Un drapeau libanais flotte le long d'un pont près du port de Beyrouth, la capitale du Liban, tandis qu'à l'arrière-plan, les silos à grains endommagés sont visibles devant le lieu de l'explosion. Photo d'archives AFP
A l’heure de faire le bilan, tout le monde est plus ou moins d’accord sur le constat général : 2020 aura été l’année du naufrage pour le Liban à la fois sur les plans politique et économique. Mais dès lors qu’il s’agit d’en expliquer les causes, l’unanimité cède place à des débats à n’en plus finir non seulement au sein de la classe politique mais aussi, et c’est peut-être plus inquiétant, chez les intellectuels, les activistes et les journalistes. On pourrait s’en réjouir et considérer que c’est le signe d’une vitalité démocratique. Mais l’on craint que cela ne participe au contraire à nous enfermer un peu plus dans l’impasse, tant il paraît improbable de sortir de ce marasme tant que l’on ne se sera pas accordé, au moins à minima, sur les raisons qui l’ont provoqué.
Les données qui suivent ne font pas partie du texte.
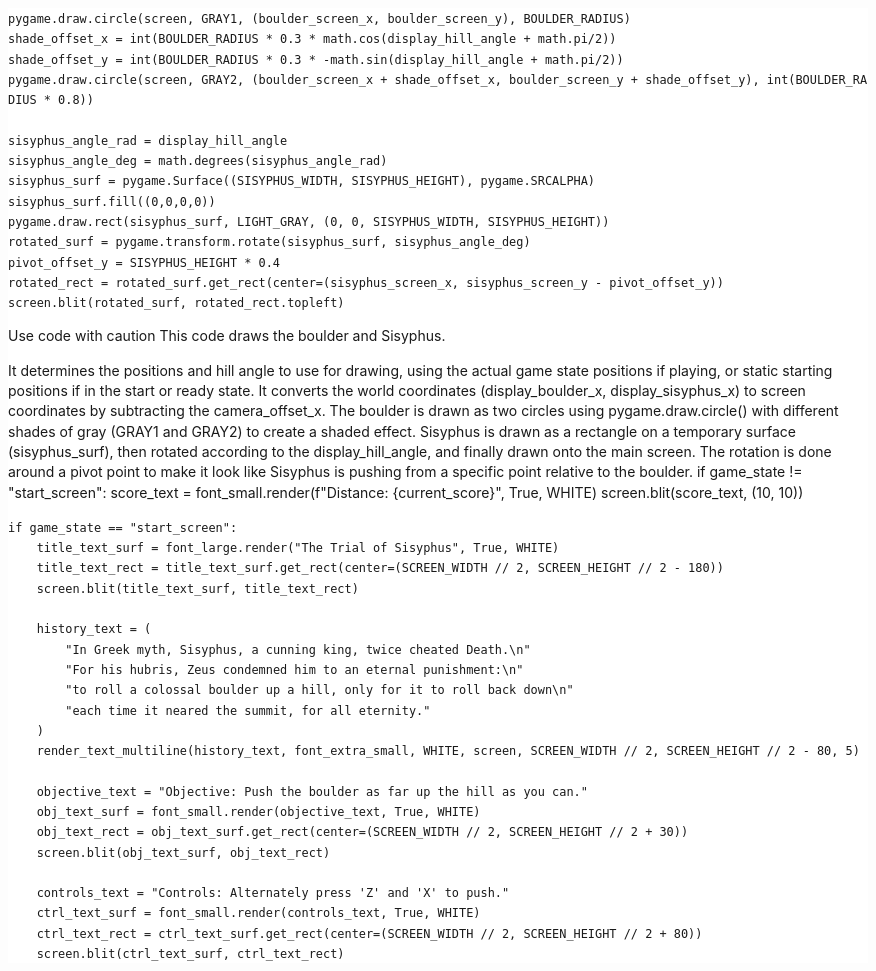     pygame.draw.circle(screen, GRAY1, (boulder_screen_x, boulder_screen_y), BOULDER_RADIUS)
    shade_offset_x = int(BOULDER_RADIUS * 0.3 * math.cos(display_hill_angle + math.pi/2))
    shade_offset_y = int(BOULDER_RADIUS * 0.3 * -math.sin(display_hill_angle + math.pi/2))
    pygame.draw.circle(screen, GRAY2, (boulder_screen_x + shade_offset_x, boulder_screen_y + shade_offset_y), int(BOULDER_RADIUS * 0.8))

    sisyphus_angle_rad = display_hill_angle
    sisyphus_angle_deg = math.degrees(sisyphus_angle_rad)
    sisyphus_surf = pygame.Surface((SISYPHUS_WIDTH, SISYPHUS_HEIGHT), pygame.SRCALPHA)
    sisyphus_surf.fill((0,0,0,0))
    pygame.draw.rect(sisyphus_surf, LIGHT_GRAY, (0, 0, SISYPHUS_WIDTH, SISYPHUS_HEIGHT))
    rotated_surf = pygame.transform.rotate(sisyphus_surf, sisyphus_angle_deg)
    pivot_offset_y = SISYPHUS_HEIGHT * 0.4
    rotated_rect = rotated_surf.get_rect(center=(sisyphus_screen_x, sisyphus_screen_y - pivot_offset_y))
    screen.blit(rotated_surf, rotated_rect.topleft)
Use code with caution
This code draws the boulder and Sisyphus.

It determines the positions and hill angle to use for drawing, using the actual game state positions if playing, or static starting positions if in the start or ready state.
It converts the world coordinates (display_boulder_x, display_sisyphus_x) to screen coordinates by subtracting the camera_offset_x.
The boulder is drawn as two circles using pygame.draw.circle() with different shades of gray (GRAY1 and GRAY2) to create a shaded effect.
Sisyphus is drawn as a rectangle on a temporary surface (sisyphus_surf), then rotated according to the display_hill_angle, and finally drawn onto the main screen. The rotation is done around a pivot point to make it look like Sisyphus is pushing from a specific point relative to the boulder.
if game_state != "start_screen":
        score_text = font_small.render(f"Distance: {current_score}", True, WHITE)
        screen.blit(score_text, (10, 10))

    if game_state == "start_screen":
        title_text_surf = font_large.render("The Trial of Sisyphus", True, WHITE)
        title_text_rect = title_text_surf.get_rect(center=(SCREEN_WIDTH // 2, SCREEN_HEIGHT // 2 - 180))
        screen.blit(title_text_surf, title_text_rect)

        history_text = (
            "In Greek myth, Sisyphus, a cunning king, twice cheated Death.\n"
            "For his hubris, Zeus condemned him to an eternal punishment:\n"
            "to roll a colossal boulder up a hill, only for it to roll back down\n"
            "each time it neared the summit, for all eternity."
        )
        render_text_multiline(history_text, font_extra_small, WHITE, screen, SCREEN_WIDTH // 2, SCREEN_HEIGHT // 2 - 80, 5)

        objective_text = "Objective: Push the boulder as far up the hill as you can."
        obj_text_surf = font_small.render(objective_text, True, WHITE)
        obj_text_rect = obj_text_surf.get_rect(center=(SCREEN_WIDTH // 2, SCREEN_HEIGHT // 2 + 30))
        screen.blit(obj_text_surf, obj_text_rect)

        controls_text = "Controls: Alternately press 'Z' and 'X' to push."
        ctrl_text_surf = font_small.render(controls_text, True, WHITE)
        ctrl_text_rect = ctrl_text_surf.get_rect(center=(SCREEN_WIDTH // 2, SCREEN_HEIGHT // 2 + 80))
        screen.blit(ctrl_text_surf, ctrl_text_rect)
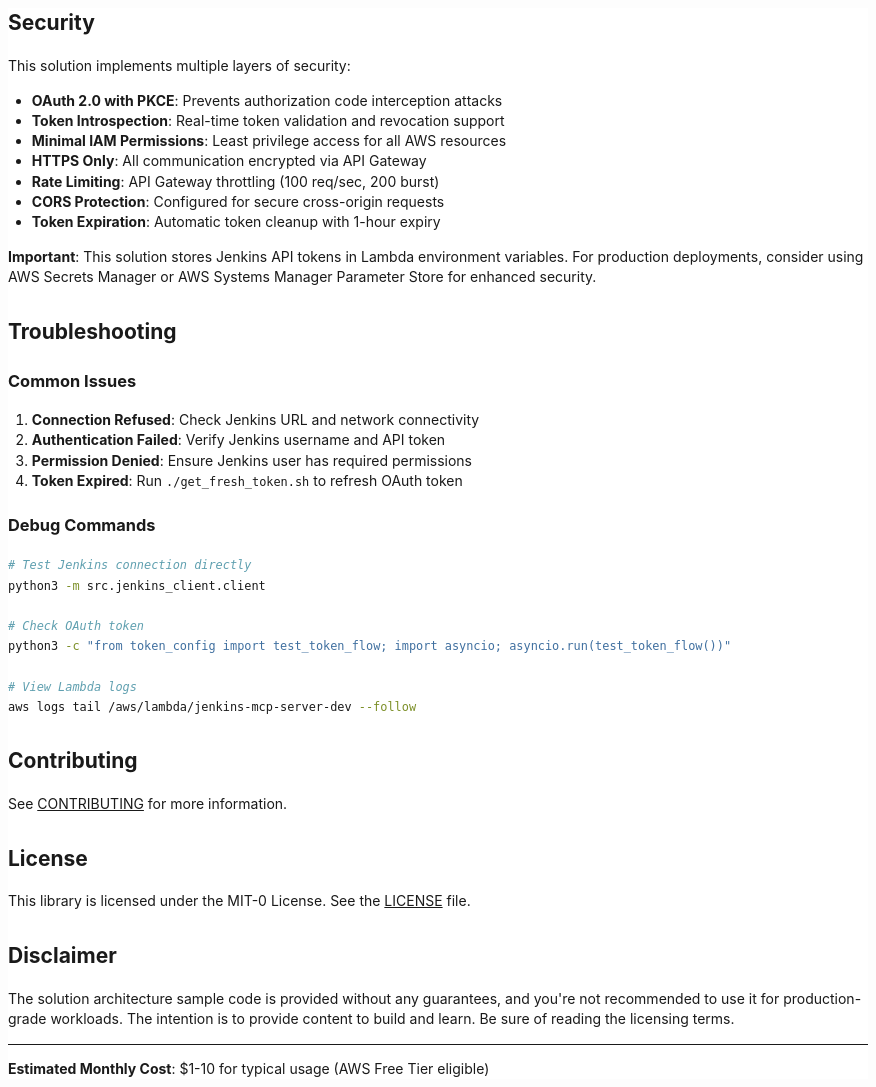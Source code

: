 ## Security

This solution implements multiple layers of security:

- **OAuth 2.0 with PKCE**: Prevents authorization code interception attacks
- **Token Introspection**: Real-time token validation and revocation support
- **Minimal IAM Permissions**: Least privilege access for all AWS resources
- **HTTPS Only**: All communication encrypted via API Gateway
- **Rate Limiting**: API Gateway throttling (100 req/sec, 200 burst)
- **CORS Protection**: Configured for secure cross-origin requests
- **Token Expiration**: Automatic token cleanup with 1-hour expiry

**Important**: This solution stores Jenkins API tokens in Lambda environment variables. For production deployments, consider using AWS Secrets Manager or AWS Systems Manager Parameter Store for enhanced security.

## Troubleshooting

### Common Issues

1. **Connection Refused**: Check Jenkins URL and network connectivity
2. **Authentication Failed**: Verify Jenkins username and API token
3. **Permission Denied**: Ensure Jenkins user has required permissions
4. **Token Expired**: Run `./get_fresh_token.sh` to refresh OAuth token

### Debug Commands

```bash
# Test Jenkins connection directly
python3 -m src.jenkins_client.client

# Check OAuth token
python3 -c "from token_config import test_token_flow; import asyncio; asyncio.run(test_token_flow())"

# View Lambda logs
aws logs tail /aws/lambda/jenkins-mcp-server-dev --follow
```

## Contributing

See [CONTRIBUTING](CONTRIBUTING.md) for more information.

## License

This library is licensed under the MIT-0 License. See the [LICENSE](LICENSE) file.

## Disclaimer

The solution architecture sample code is provided without any guarantees, and you're not recommended to use it for production-grade workloads. The intention is to provide content to build and learn. Be sure of reading the licensing terms.

---

**Estimated Monthly Cost**: $1-10 for typical usage (AWS Free Tier eligible)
La crise libanaise a ceci de particulier qu’elle résulte de plusieurs problématiques existentielles – et le mot n’est pas exagéré – qui sont liées les unes aux autres tout en ayant chacune leur part d’autonomie. On peut en dégager trois : la présence du Hezbollah, Etat dans l’Etat et parfois même État au-dessus de l’Etat ; l’impossible gouvernance, dans un pays où on passe plus de temps à former un gouvernement qu’à gouverner ; la faillite d’un système bancaire qui reposait sur un schéma de ponzi à l’échelle nationale. Chacune d’entre elles aurait de quoi faire vaciller n’importe quel pays au monde et suffit à construire le récit politico-médiatique d’une débâcle collective. Mais à trop se concentrer sur l’une, on finit par en oublier les autres comme s’il était impossible de prendre en compte toutes les données en même temps, au risque à la fois de s’y perdre et de réaliser que l’on se trouve devant un problème quasi-insoluble. Si bien que la majorité des acteurs les plus sérieux sur la scène politique, médiatique et intellectuelle donne le sentiment de s’enfermer dans une seule grille de lecture qui permet de comprendre une partie de la réalité libanaise mais qui passe à côté, ou au moins qui minimise, les autres aspects de celles-ci.
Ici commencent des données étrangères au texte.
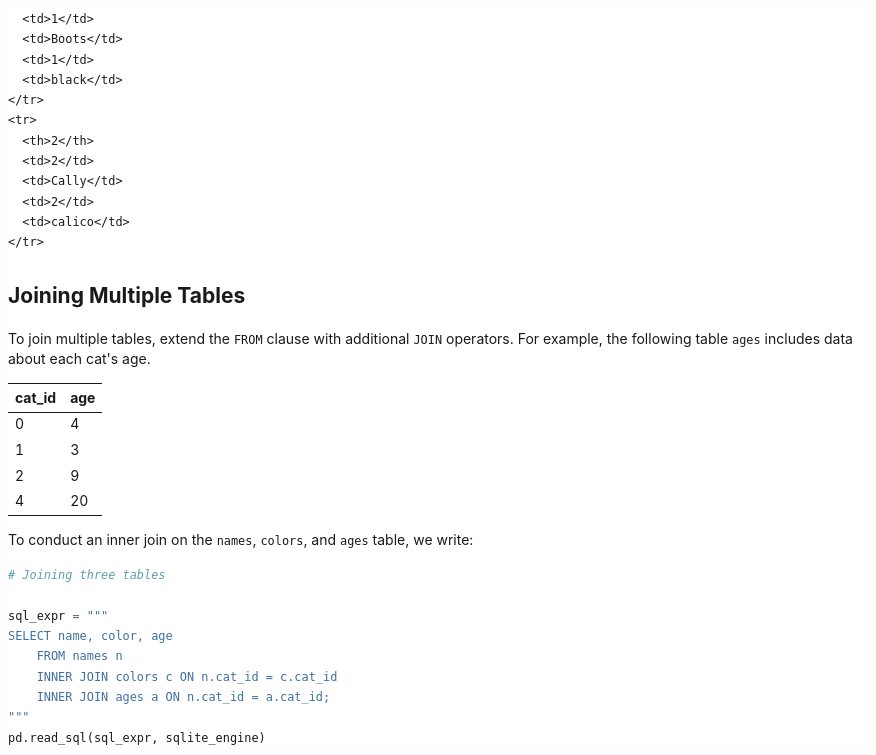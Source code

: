       <td>1</td>
      <td>Boots</td>
      <td>1</td>
      <td>black</td>
    </tr>
    <tr>
      <th>2</th>
      <td>2</td>
      <td>Cally</td>
      <td>2</td>
      <td>calico</td>
    </tr>
  </tbody>
</table>

## Joining Multiple Tables

To join multiple tables, extend the `FROM` clause with additional `JOIN` operators. For example, the following table `ages` includes data about each cat's age.

| cat_id        | age     | 
| ------------- |---------|
| 0             | 4       | 
| 1             | 3       | 
| 2             | 9       | 
| 4             | 20      | 

To conduct an inner join on the `names`, `colors`, and `ages` table, we write:


```python
# Joining three tables

sql_expr = """
SELECT name, color, age
    FROM names n
    INNER JOIN colors c ON n.cat_id = c.cat_id
    INNER JOIN ages a ON n.cat_id = a.cat_id;
"""
pd.read_sql(sql_expr, sqlite_engine)
```




<div>
<style scoped>
    .dataframe tbody tr th:only-of-type {
        vertical-align: middle;
    }

    .dataframe tbody tr th {
        vertical-align: top;
    }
On mettra de côté toutes les théories plus ou moins complotistes, en vogue notamment parmi les partisans du 8 mars, qui expliquent le naufrage libanais par des causes exclusivement externes - une volonté américano-sioniste d’en finir avec le Liban, comme si le pays du Cèdre était pour l’Oncle Sam une menace comparable à l’ancienne URSS - pour se concentrer sur les deux récits crédibles qui ont cohabité au cours de ces derniers mois. L’un est plutôt de droite, l’autre plutôt de gauche. Le premier privilégie l’horizontalité, le second la verticalité. L’un comprend l’ancien monde, l’autre veut absolument l’enterrer. L’un est plutôt géopolitique, l’autre plutôt technocratique. L’un puise ses racines dans le mouvement du 14 mars, l’autre dans celui du 17 octobre.
Tendance caricaturale
Le premier s'intéresse constamment aux rapports des forces au sein de la classe politique, au bras de fer quotidien entre les parties et impute la responsabilité de la faillite aux formations proches du 8 mars. Le second considère tout le jeu politique comme une querelle de cour de récréation qui ne suffit pas à cacher les intérêts communs de tous ces acteurs à se maintenir. L’un dénonce la mainmise du Hezbollah et le jusqu'auboutisme opportuniste des aounistes, l’autre les dérives du haririsme et les mensonges du gouverneur de la banque centrale Riad Salamé. Le premier permet de comprendre pourquoi le Liban n’a toujours pas de gouvernement près de cinq mois après la double explosion du port ; le second permet de comprendre pourquoi l’audit de la BDL a été enterré alors que c’est une condition nécessaire pour débloquer les aides financières internationales.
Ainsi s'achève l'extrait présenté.